Media Mix, Aug. 5, 2018

Here’s this week’s Media Mix about how LDP lawmaker Mio Sugita’s controversial remarks about LGBT individuals highlights the Japanese mindset regarding rigid family structures. Though I’ve discussed this matter many times before in this column (it has personal meaning since my Japanese partner was born out of wedlock), what’s particularly galling about Sugita’s viewpoint is how it affects children down the line. Her ideas about “productivity” are entirely utilitarian and, as such, sidestep the issue of what’s best for a child in the scope of what constitutes a “family.” To her, the fact that LGBT people can’t naturally have children (though, to be consistent, gay men can donate sperm and lesbians can give birth) is the only criterion for their contributions to society as a whole. There are, of course, other ways to contribute to society, as there are ways to contribute to the family life of a nation. The reason I concentrated on special adoptions is to show that once a child is born, the state seems to think it has no further responsibility, since children become the property of their birth parents.

But what if the parents are unable for whatever reason to raise that child? This question is fraught with difficulties that all societies must address. Because of the primacy of the family register, the Japanese authorities are loath to take a child away from a parent if that parent won’t give up custody, even if the parent cannot raise the child. Even if the authorities acknowledge that the parent is a danger to the child (which happens very often but, as the occasional abuse-related death of young children in Japan proves, perhaps not enough) they will not revoke the parent’s custody unilaterally, which means the child ends up in an institution or in foster care. Adoption is still a social taboo, and parents who adopt a child as their own do so almost always as a last resort, after all options for natural birth or medically assisted conception have been exhausted. It’s safe to say no one in Japan adopts a child for the sake of adoption. That’s why special adoptions are “special”: they are unusual, a decision that implies desperation. Adoptive parents want to keep it a secret.
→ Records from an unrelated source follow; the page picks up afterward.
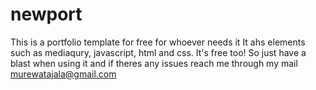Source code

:# newport
This is a portfolio template for free for whoever needs it 
It ahs elements such as mediaqury, javascript, html and css.
It's free too!
So just have a blast when using it and if theres any issues reach me through my mail
murewatajala@gmail.com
What’s clear is that the system favors the primacy of the natural family and the natural parent rather than the welfare of the child. The government’s decision to make it easier to specially adopt older children does not look, on the surface, to be a means of making life easier for orphaned or otherwise parent-free (as opposed to parentless) children, but rather a means of making it easier for couples who, for whatever reason, can’t have children “of their own” to create families. The intentions are different and informed by the family register. As long as the koseki system exists in its present form, that will always be the case.